Exercise input START

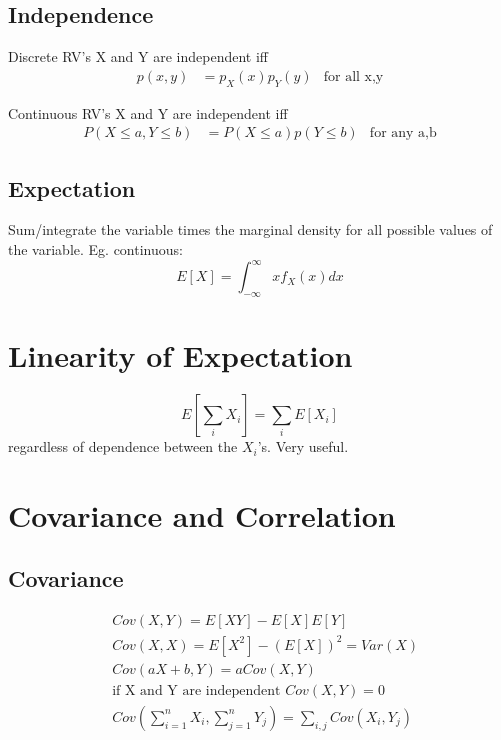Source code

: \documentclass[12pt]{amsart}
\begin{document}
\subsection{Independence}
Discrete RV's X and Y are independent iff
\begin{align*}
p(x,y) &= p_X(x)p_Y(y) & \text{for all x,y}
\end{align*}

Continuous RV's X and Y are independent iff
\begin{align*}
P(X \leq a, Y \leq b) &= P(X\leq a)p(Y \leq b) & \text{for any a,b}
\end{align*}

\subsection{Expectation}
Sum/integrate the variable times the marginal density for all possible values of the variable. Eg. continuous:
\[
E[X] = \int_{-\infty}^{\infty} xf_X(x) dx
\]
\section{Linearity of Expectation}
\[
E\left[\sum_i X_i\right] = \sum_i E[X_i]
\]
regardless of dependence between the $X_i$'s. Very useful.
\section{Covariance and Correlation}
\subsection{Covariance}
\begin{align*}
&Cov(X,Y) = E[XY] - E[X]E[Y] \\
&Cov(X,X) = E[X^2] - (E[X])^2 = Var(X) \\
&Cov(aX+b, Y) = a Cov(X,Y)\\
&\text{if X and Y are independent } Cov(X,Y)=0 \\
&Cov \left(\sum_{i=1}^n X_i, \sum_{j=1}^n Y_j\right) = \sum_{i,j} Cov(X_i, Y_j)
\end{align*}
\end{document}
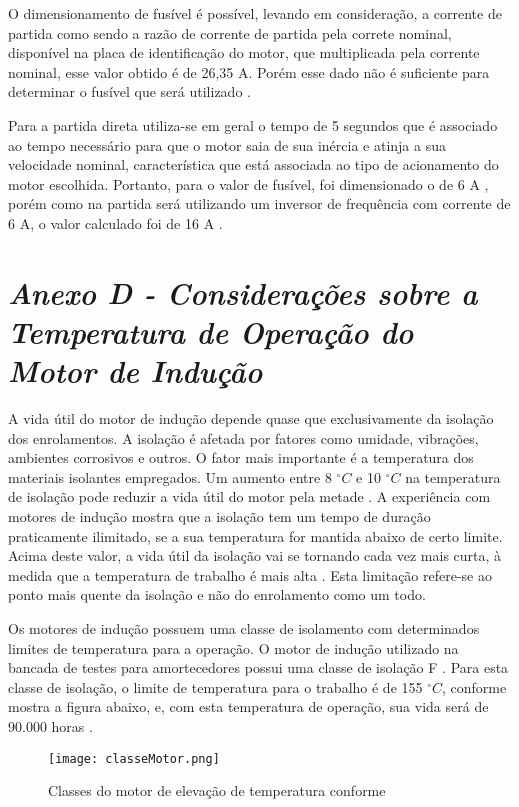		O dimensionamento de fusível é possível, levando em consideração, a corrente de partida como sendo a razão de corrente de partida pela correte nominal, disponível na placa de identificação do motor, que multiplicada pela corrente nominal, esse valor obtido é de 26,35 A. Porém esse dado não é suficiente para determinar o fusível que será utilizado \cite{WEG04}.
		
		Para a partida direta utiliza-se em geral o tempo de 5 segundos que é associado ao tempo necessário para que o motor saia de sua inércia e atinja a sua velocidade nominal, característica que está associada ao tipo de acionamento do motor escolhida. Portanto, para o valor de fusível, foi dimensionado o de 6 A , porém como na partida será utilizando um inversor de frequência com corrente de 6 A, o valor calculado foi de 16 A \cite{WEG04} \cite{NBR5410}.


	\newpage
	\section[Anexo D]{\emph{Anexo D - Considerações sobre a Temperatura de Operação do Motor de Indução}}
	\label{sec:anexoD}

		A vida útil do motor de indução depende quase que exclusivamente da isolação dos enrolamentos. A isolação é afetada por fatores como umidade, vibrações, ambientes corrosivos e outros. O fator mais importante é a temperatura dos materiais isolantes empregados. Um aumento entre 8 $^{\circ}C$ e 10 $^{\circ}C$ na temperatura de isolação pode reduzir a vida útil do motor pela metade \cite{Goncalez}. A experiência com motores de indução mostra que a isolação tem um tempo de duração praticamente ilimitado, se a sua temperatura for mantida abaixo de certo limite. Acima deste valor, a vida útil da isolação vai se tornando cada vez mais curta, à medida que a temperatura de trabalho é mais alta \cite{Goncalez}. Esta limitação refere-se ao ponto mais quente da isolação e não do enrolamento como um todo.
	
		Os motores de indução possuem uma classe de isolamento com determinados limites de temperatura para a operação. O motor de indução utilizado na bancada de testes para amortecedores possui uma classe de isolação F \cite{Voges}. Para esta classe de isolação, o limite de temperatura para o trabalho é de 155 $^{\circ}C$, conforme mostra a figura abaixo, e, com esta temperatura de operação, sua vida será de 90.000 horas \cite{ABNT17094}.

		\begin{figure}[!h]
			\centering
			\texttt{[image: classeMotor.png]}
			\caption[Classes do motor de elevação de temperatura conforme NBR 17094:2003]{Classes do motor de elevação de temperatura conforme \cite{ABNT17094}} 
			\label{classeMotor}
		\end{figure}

Exercise input END
Exercise input START

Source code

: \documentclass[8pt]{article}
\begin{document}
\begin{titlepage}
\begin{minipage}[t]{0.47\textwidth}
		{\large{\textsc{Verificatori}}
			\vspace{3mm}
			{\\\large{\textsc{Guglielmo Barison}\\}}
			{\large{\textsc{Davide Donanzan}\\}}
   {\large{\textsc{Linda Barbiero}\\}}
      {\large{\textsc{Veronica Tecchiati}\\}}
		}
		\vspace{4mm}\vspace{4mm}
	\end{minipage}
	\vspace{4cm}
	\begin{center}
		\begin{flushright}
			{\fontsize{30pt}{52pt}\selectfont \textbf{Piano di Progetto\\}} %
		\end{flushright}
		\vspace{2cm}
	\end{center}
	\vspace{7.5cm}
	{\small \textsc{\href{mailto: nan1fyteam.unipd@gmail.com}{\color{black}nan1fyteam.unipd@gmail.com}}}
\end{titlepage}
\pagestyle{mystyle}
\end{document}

Exercise input END
Exercise input START

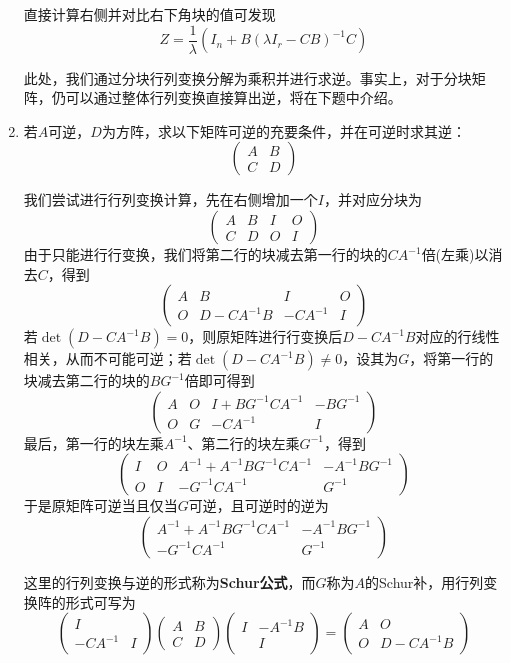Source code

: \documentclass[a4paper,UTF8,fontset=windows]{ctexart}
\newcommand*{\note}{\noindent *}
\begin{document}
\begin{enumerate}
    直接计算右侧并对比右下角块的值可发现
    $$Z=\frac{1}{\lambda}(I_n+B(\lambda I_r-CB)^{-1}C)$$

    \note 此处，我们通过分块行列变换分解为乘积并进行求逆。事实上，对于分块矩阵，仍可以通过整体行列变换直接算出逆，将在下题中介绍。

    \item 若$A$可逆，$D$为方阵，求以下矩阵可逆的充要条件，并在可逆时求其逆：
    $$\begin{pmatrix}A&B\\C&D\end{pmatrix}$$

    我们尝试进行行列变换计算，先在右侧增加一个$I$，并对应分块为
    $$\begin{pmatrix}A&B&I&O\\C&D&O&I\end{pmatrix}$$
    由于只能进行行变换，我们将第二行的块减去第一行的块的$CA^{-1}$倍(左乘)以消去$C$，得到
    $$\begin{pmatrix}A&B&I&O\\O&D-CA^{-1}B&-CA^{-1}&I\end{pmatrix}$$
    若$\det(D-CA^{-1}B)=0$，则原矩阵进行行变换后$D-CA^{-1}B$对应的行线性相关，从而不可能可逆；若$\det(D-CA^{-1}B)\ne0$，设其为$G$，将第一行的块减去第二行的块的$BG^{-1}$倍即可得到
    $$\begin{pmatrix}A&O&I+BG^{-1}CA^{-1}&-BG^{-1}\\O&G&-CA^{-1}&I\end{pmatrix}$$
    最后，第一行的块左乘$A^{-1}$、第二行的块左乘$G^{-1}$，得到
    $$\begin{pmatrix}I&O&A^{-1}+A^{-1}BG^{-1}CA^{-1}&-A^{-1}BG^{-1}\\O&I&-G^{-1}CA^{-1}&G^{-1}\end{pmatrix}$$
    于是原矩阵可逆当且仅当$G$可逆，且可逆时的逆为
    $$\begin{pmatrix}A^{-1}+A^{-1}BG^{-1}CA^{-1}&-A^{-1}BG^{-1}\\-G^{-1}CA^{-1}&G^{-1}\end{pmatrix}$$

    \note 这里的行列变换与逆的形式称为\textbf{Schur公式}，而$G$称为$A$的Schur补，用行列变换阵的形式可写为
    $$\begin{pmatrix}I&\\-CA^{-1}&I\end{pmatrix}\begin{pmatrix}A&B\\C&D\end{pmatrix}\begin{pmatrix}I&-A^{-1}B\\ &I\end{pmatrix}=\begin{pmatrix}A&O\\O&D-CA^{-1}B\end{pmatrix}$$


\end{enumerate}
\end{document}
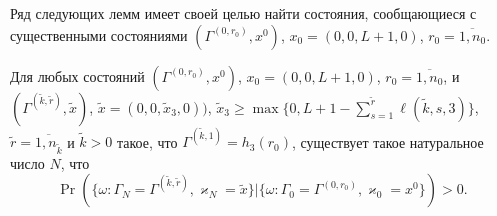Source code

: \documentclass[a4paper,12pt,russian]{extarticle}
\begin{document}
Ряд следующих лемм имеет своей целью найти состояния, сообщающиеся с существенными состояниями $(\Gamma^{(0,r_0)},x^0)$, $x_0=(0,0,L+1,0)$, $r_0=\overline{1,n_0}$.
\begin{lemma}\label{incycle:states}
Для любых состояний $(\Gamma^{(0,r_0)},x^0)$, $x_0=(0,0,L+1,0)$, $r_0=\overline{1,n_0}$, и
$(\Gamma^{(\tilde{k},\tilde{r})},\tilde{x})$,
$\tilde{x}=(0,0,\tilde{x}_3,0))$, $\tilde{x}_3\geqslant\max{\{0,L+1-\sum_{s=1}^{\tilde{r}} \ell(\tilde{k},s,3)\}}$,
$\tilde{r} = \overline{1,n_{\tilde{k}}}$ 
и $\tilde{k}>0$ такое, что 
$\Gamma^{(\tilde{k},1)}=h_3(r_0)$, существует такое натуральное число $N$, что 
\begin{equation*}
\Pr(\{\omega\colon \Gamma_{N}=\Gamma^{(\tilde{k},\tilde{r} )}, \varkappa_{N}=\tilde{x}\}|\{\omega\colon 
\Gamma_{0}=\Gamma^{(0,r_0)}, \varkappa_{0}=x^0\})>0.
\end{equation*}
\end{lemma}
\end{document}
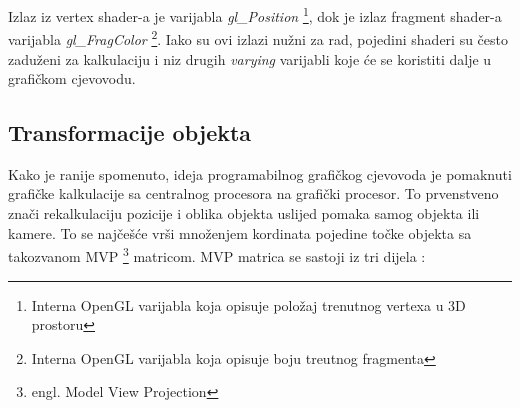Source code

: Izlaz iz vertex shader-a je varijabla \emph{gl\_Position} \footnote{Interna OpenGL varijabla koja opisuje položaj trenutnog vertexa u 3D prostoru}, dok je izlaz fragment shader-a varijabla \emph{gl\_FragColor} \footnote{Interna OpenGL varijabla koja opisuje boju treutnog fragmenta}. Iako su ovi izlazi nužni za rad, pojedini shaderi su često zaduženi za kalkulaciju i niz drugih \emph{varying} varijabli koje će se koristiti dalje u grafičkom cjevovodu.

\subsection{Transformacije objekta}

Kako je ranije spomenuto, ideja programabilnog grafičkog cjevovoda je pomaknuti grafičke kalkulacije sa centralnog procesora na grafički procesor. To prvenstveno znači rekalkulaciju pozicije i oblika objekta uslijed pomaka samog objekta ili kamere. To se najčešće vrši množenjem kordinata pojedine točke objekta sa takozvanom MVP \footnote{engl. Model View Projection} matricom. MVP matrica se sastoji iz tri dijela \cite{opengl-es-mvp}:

Exercise input END

▶ **Exercise objective**
Give the count of lines in the listing above that hold the word "label", and say nothing else.

▶ **Solution to this task**
3